[Start of Attachment]

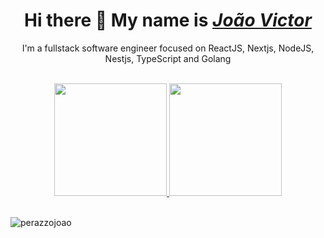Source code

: <div>
  <h1 align="center">Hi there 👋 My name is <a href="https://www.linkedin.com/in/joão-victor-perazzo-6a16292b5"><i>João Victor</i></a> </h1>
</div>
<p align="center">I'm a fullstack software engineer focused on ReactJS, Nextjs, NodeJS, Nestjs, TypeScript and Golang</p>
 <br />

<div align="center">
  <a href="https://github.com/Perazzojoao">
    <img height="180em" src="https://github-readme-stats.vercel.app/api?username=Perazzojoao&show_icons=true&theme=github_dark&include_all_commits=true&count_private=true"/>
    <img height="180em" src="https://github-readme-stats.vercel.app/api/top-langs/?username=Perazzojoao&layout=compact&langs_count=7&theme=github_dark"/>
  </a>
</div>
    <br />
<p align="left"> <img src="https://komarev.com/ghpvc/?username=Perazzojoao&label=visitors&color=0e75b6&style=flat" alt="perazzojoao" /> </p>

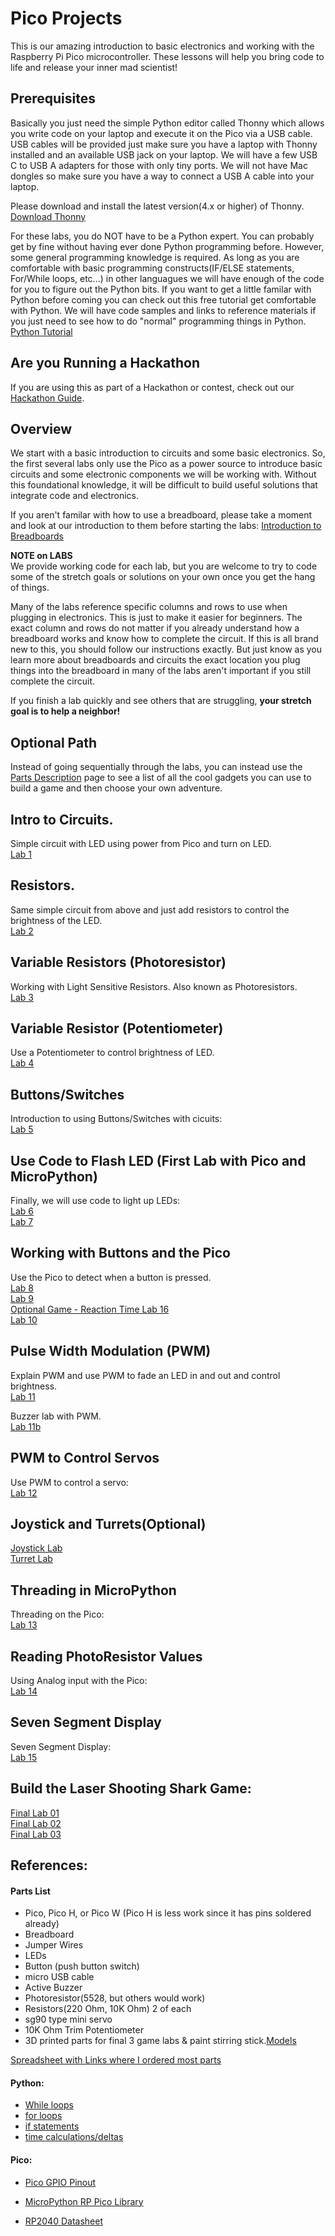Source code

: # Pico Projects

This is our amazing introduction to basic electronics and working with the Raspberry Pi Pico microcontroller.  These lessons will help you bring code to life and release your inner mad scientist!

## Prerequisites

Basically you just need the simple Python editor called Thonny which allows you write code on your laptop and execute it on the Pico via a USB cable. USB cables will be provided just make sure you have a laptop with Thonny installed and an available USB jack on your laptop.  We will have a few USB C to USB A adapters for those with only tiny ports. We will not have Mac dongles so make sure you have a way to connect a USB A cable into your laptop. 

Please download and install the latest version(4.x or higher) of Thonny.  
[Download Thonny](https://thonny.org/) 

For these labs, you do NOT have to be a Python expert.  You can probably get by fine without having ever done Python programming before.  However, some general programming knowledge is required. As long as you are comfortable with basic programming constructs(IF/ELSE statements, For/While loops, etc...) in other languagues we will have enough of the code for you to figure out the Python bits.
If you want to get a little familar with Python before coming you can check out this free tutorial get comfortable with Python. We will have code samples and links to reference materials if you just need to see how to do "normal" programming things in Python.
[Python Tutorial](https://www.learnpython.org/)


## Are you Running a Hackathon

If you are using this as part of a Hackathon or contest, check out our [Hackathon Guide](/reference/hackathon.md).

## Overview 

We start with a basic introduction to circuits and some basic electronics. So, the first several labs only use the Pico as a power source to introduce basic circuits and some electronic components we will be working with.  Without this foundational knowledge, it will be difficult to build useful solutions that integrate code and electronics.

If you aren't familar with how to use a breadboard, please take a moment and look at our introduction to them before starting the labs: [Introduction to Breadboards](/reference/breadboards.md)

**NOTE on LABS**  
We provide working code for each lab, but you are welcome to try to code some of the stretch goals or solutions on your own once you get the hang of things.  

Many of the labs reference specific columns and rows to use when plugging in electronics.  This is just to make it easier for beginners.  The exact column and rows do not matter if you already understand how a breadboard works and know how to complete the circuit.  If this is all brand new to this, you should follow our instructions exactly. But just know as you learn more about breadboards and circuits the exact location you plug things into the breadboard in many of the labs aren't important if you still complete the circuit.

If you finish a lab quickly and see others that are struggling, **your stretch goal is to help a neighbor!**

## Optional Path

Instead of going sequentially through the labs, you can instead use the [Parts Description](https://github.com/javaplus/PicoProjects/blob/main/reference/part_description.md) page to see a list of all the cool gadgets you can use to build a game and then choose your own adventure.

## Intro to Circuits.

Simple circuit with LED using power from Pico and turn on LED.   
[Lab 1](/labs/01_first_circuit.md)

## Resistors.

Same simple circuit from above and just add resistors to control the brightness of the LED.  
[Lab 2](/labs/02_resistor_intro.md)

## Variable Resistors (Photoresistor)

Working with Light Sensitive Resistors. Also known as Photoresistors.  
[Lab 3](/labs/03_photo_resistor.md)

## Variable Resistor (Potentiometer)

Use a Potentiometer to control brightness of LED.  
[Lab 4](/labs/04_potentiometer.md)

## Buttons/Switches

Introduction to using Buttons/Switches with cicuits:  
[Lab 5](/labs/05_button_circuit.md)

## Use Code to Flash LED (First Lab with Pico and MicroPython)

Finally, we will use code to light up LEDs:   
[Lab 6](/labs/06_blink_yo_self.md)  
[Lab 7](/labs/07_blink_led.md)  
 

## Working with Buttons and the Pico

Use the Pico to detect when a button is pressed.  
[Lab 8](/labs/08_button_control.md)  
[Lab 9](/labs/09_button_debounce.md)  
[Optional Game - Reaction Time Lab 16](/labs/16_button_led_reaction_time.md)  
[Lab 10](/labs/10_button_interrupt.md)  



## Pulse Width Modulation (PWM)

Explain PWM and use PWM to fade an LED in and out and control brightness.  
[Lab 11](/labs/11_PWM_LED.md)

Buzzer lab with PWM.  
[Lab 11b](/labs/11b_Buzzer.md)

## PWM to Control Servos

Use PWM to control a servo:  
[Lab 12](/labs/12_servo_control.md) 

## Joystick and Turrets(Optional)
[Joystick Lab](/labs/Joystick_intro.md)  
[Turret Lab](/labs/turret.md)

## Threading in MicroPython

Threading on the Pico:  
[Lab 13](/labs/13_threading.md) 


## Reading PhotoResistor Values

Using Analog input with the Pico:  
[Lab 14](/labs/14_adc_photoresistor.md)

## Seven Segment Display

Seven Segment Display:  
[Lab 15](/labs/15_seven_segment.md) 


## Build the Laser Shooting Shark Game:
[Final Lab 01](/labs/f01_fire_zee_lasers.md)  
[Final Lab 02](/labs/f02_sharks_with_lasers.md)  
[Final Lab 03](/labs/f03_grand_finale.md)  



## References:
  #### Parts List
  - Pico, Pico H, or Pico W (Pico H is less work since it has pins soldered already)
  - Breadboard
  - Jumper Wires
  - LEDs
  - Button (push button switch)
  - micro USB cable
  - Active Buzzer
  - Photoresistor(5528, but others would work)
  - Resistors(220 Ohm, 10K Ohm) 2 of each
  - sg90 type mini servo
  - 10K Ohm Trim Potentiometer
  - 3D printed parts for final 3 game labs & paint stirring stick.[Models](https://github.com/javaplus/PicoProjects/tree/main/models)

[Spreadsheet with Links where I ordered most parts](https://docs.google.com/spreadsheets/d/19XlUfh7XKboxZuTpR78YdXvtKbAR8O2FZtGRgrgSMsw/edit?usp=sharing)

  #### Python:
  - [While loops](https://www.geeksforgeeks.org/python-while-loop/)
  - [for loops](https://www.geeksforgeeks.org/python-for-loops/)
  - [if statements](https://www.geeksforgeeks.org/python3-if-if-else-nested-if-if-elif-statements/)
  - [time calculations/deltas](https://docs.micropython.org/en/latest/library/time.html#time.ticks_diff)
 
#### Pico:

- [Pico GPIO Pinout](/reference/pico_gpio.md)

- [MicroPython RP Pico Library](https://docs.micropython.org/en/latest/rp2/quickref.html)  
- [RP2040 Datasheet](https://datasheets.raspberrypi.com/rp2040/rp2040-datasheet.pdf)
## 
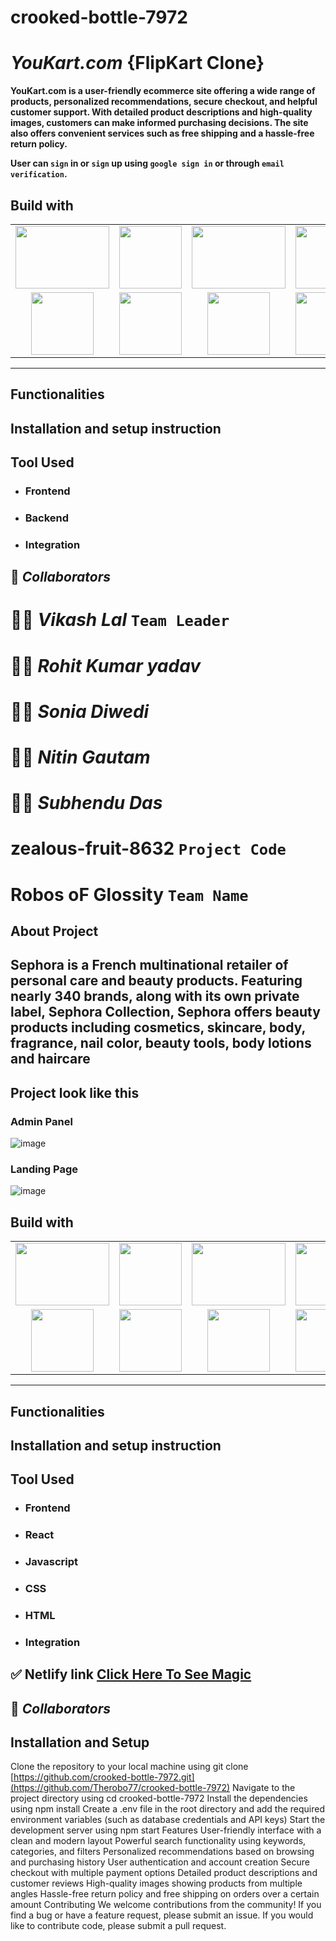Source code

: # crooked-bottle-7972

# _YouKart.com_ {FlipKart Clone}

**YouKart.com is a user-friendly ecommerce site offering a wide range of products, personalized recommendations, secure checkout, and helpful customer support. With detailed product descriptions and high-quality images, customers can make informed purchasing decisions. The site also offers convenient services such as free shipping and a hassle-free return policy.**

**User can `sign` in or `sign` up using `google sign in` or through `email verification`.**

## Build with

<table  align=center>
  <tr>
 <td align=center> <img src="https://upload.wikimedia.org/wikipedia/commons/thumb/d/d9/Node.js_logo.svg/1280px-Node.js_logo.svg.png"  height=100   width=150 ></td>
     <td align=center> <img src="https://upload.wikimedia.org/wikipedia/commons/thumb/a/a7/React-icon.svg/1280px-React-icon.svg.png" height=100   ></td>
    <td align=center> <img src="https://upload.wikimedia.org/wikipedia/commons/4/49/Redux.png"  height=100   width=150 ></td>
     <td align=center> <img src="https://img.icons8.com/nolan/64/wikipedia.png"  height=100  ></td>
  </tr><tr><td align=center>  <img src="https://img.icons8.com/color/48/null/chakra-ui.png"   width=100  ></td>
   <td align=center> <img src="https://upload.wikimedia.org/wikipedia/commons/thumb/b/b2/Bootstrap_logo.svg/768px-Bootstrap_logo.svg.png"  height=100    ></td>
  <td align=center> <img src="https://git-scm.com/images/logos/downloads/Git-Icon-1788C.png"  height=100  ></td>
  <td align=center> <img src="https://img.icons8.com/plasticine/100/null/github.png"  height=100  ></td>
  </tr>

</table>

<hr/>

## Functionalities

## Installation and setup instruction

## Tool Used

- ### **Frontend**
- ### **Backend**

- ### **Integration**

## 🤝 *_Collaborators_*
# 👨🏻 *Vikash Lal* `Team Leader`
# 🧑🏻‍ *Rohit Kumar yadav*
# 🧒🏻 *Sonia Diwedi*
# 🧑🏻 *Nitin Gautam*
# 🧒🏻 *Subhendu Das*


# zealous-fruit-8632  `Project Code`

# Robos oF Glossity `Team Name`

## About Project 
<h2>
Sephora is a French multinational retailer of personal care and beauty products. Featuring nearly 340 brands, along with its own private label, Sephora Collection, Sephora offers beauty products including cosmetics, skincare, body, fragrance, nail color, beauty tools, body lotions and haircare
</h2>



## Project look like this

<!-- ![image]() -->

###  Admin Panel

![image](https://user-images.githubusercontent.com/105917542/208611727-b312fa74-50f4-4b4a-8346-1ef21c92f735.png)


###  Landing Page

![image](https://user-images.githubusercontent.com/105917542/208611878-f5187684-11c0-43d6-bf70-ece09213ffd6.png)

## Build with


<table  align=center>
  <tr>
 <td align=center> <img src="https://user-images.githubusercontent.com/105917542/208613023-95fe5a96-0fed-4604-8e40-c83e44c1a04f.png"  height=100   width=150 ></td>
     <td align=center> <img src="https://upload.wikimedia.org/wikipedia/commons/thumb/a/a7/React-icon.svg/1280px-React-icon.svg.png" height=100   ></td>
    <td align=center> <img src="https://upload.wikimedia.org/wikipedia/commons/4/49/Redux.png"  height=100   width=150 ></td>
     <td align=center> <img src="https://user-images.githubusercontent.com/105917542/208622344-101f8282-06f2-4720-9ce8-69e349b51f84.png"  height=100  ></td>
  </tr><tr><td align=center>  <img src="https://img.icons8.com/color/48/null/chakra-ui.png"   width=100  ></td>
   <td align=center> <img src="https://upload.wikimedia.org/wikipedia/commons/thumb/b/b2/Bootstrap_logo.svg/768px-Bootstrap_logo.svg.png"  height=100    ></td>
  <td align=center> <img src="https://user-images.githubusercontent.com/105917542/208622795-34471ef0-279c-443f-a401-dccdb9795d94.png"  height=100  ></td>
  <td align=center> <img src="https://img.icons8.com/plasticine/100/null/github.png"  height=100  ></td>
  </tr>

</table>

<hr/>

## Functionalities

## Installation and setup instruction

## Tool Used

- ### **Frontend**
- ### **React**
- ### **Javascript**
- ### **CSS**
- ### **HTML**

- ### **Integration**


## ✅ **Netlify link** [Click Here To See Magic](https://robos-of-glossity.netlify.app/)

## 🤝 **_Collaborators_**








## Installation and Setup
Clone the repository to your local machine using git clone [https://github.com/crooked-bottle-7972.git](https://github.com/Therobo77/crooked-bottle-7972)
Navigate to the project directory using cd crooked-bottle-7972
Install the dependencies using npm install
Create a .env file in the root directory and add the required environment variables (such as database credentials and API keys)
Start the development server using npm start
Features
User-friendly interface with a clean and modern layout
Powerful search functionality using keywords, categories, and filters
Personalized recommendations based on browsing and purchasing history
User authentication and account creation
Secure checkout with multiple payment options
Detailed product descriptions and customer reviews
High-quality images showing products from multiple angles
Hassle-free return policy and free shipping on orders over a certain amount
Contributing
We welcome contributions from the community! If you find a bug or have a feature request, please submit an issue. If you would like to contribute code, please submit a pull request.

[End of Attachment]

Work order —
Determine the number of lines in the listing that hold the word "multiple", and supply that number and nothing further.

Solution to the exercise —
2